Even passing inspection, we were not allowed to walk through the Museum freely. Rather, we were taken on a guided tour by a guide who wouldn’t let us out of her sight for more than a minute or two at a time. Twenty years ago, the Jewish Federation building in Buenos Aires was bombed and 85 people were killed. The Jewish community of Argentina, which used to number about 500,000, is now about 250,000. Many Jews left during the Argentine economic crisis 10 years ago. Others had left earlier during their Dirty War (1976-82) during which 1900 Jews were among the 30,000 Disappeared. Now, although Jews seem to be free to enter professions and live in Argentina anywhere, the community is still extremely fearful.
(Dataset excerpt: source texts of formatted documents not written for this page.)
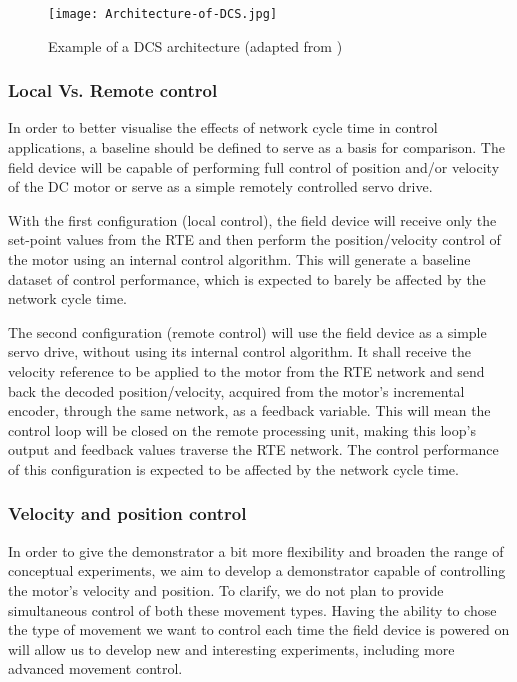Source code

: \begin{figure}[htp]
	\centering
	\texttt{[image: Architecture-of-DCS.jpg]}
	\caption{Example of a DCS architecture (adapted from \cite{misc:dcs-architecture})}
	\label{fig:dcs-architecture}
\end{figure}

\subsubsection{Local Vs. Remote control} \label{subsec:local_remote}

In order to better visualise the effects of network cycle time in control applications, a baseline should be defined to serve as a basis for comparison.
The field device will be capable of performing full control of position and/or velocity of the DC motor or serve as a simple remotely controlled servo drive.

With the first configuration (local control), the field device will receive only the set-point values from the RTE and then perform the position/velocity control of the motor using an internal control algorithm.
This will generate a baseline dataset of control performance, which is expected to barely be affected by the network cycle time.

The second configuration (remote control) will use the field device as a simple servo drive, without using its internal control algorithm.
It shall receive the velocity reference to be applied to the motor from the RTE network and send back the decoded position/velocity, acquired from the motor's incremental encoder, through the same network, as a feedback variable.
This will mean the control loop will be closed on the remote processing unit, making this loop's output and feedback values traverse the RTE network.
The control performance of this configuration is expected to be affected by the network cycle time.

\subsubsection{Velocity and position control}

In order to give the demonstrator a bit more flexibility and broaden the range of conceptual experiments, we aim to develop a demonstrator capable of controlling the motor's velocity and position.
To clarify, we do not plan to provide simultaneous control of both these movement types.
Having the ability to chose the type of movement we want to control each time the field device is powered on will allow us to develop new and interesting experiments, including more advanced movement control.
A few days later, we had a tour of their federation (AMIA) building and had to pass through a similar inspection. Once we passed it, however, we were treated cordially. Their organization is strong, reaching out to all the subgroups of their community. I would show you pictures of the synagogue, but we were emphatically told by an armed security guard not to take pictures of it. We did take pictures at the AMIA and here is one of a memorial created by Agam, the abstract artist, to those who perished in the bombing 20 years ago.
Sometimes, in the process of advocating for America to be even better, we forget what is good here.  There were many wonderful things to see in Argentina and Chile and we had a great trip. I’ll talk about some more of them in the next week of two and share a couple of recipes I got there. Nevertheless, I wasn’t kidding when I said it was good to be back in the U.S.A.

Another good thing was having access to working appliances. We got home early enough to defrost leftovers for dinner. A working refrigerator, washing machine, and dryer. Yeah!!

                                  Chicken in White Wine with Capers and Mushrooms

Boneless skinless chicken breasts
Italian flavored breadcrumbs
Olive oil
Mushrooms sliced
Minced garlic
Onion chopped
White wine

Dip the chicken breasts in water and then breadcrumbs. Heat the olive oil in a large skillet and sauté the chicken breasts. Then set aside.
Use the rest of the olive oil to sauté the mushrooms, onions, and garlic.
Add the rest of the ingredients to the skillet and bring sauce to a boil.
Add the chicken breasts back and turn down the heat to low-medium. Cook for about 45 minutes.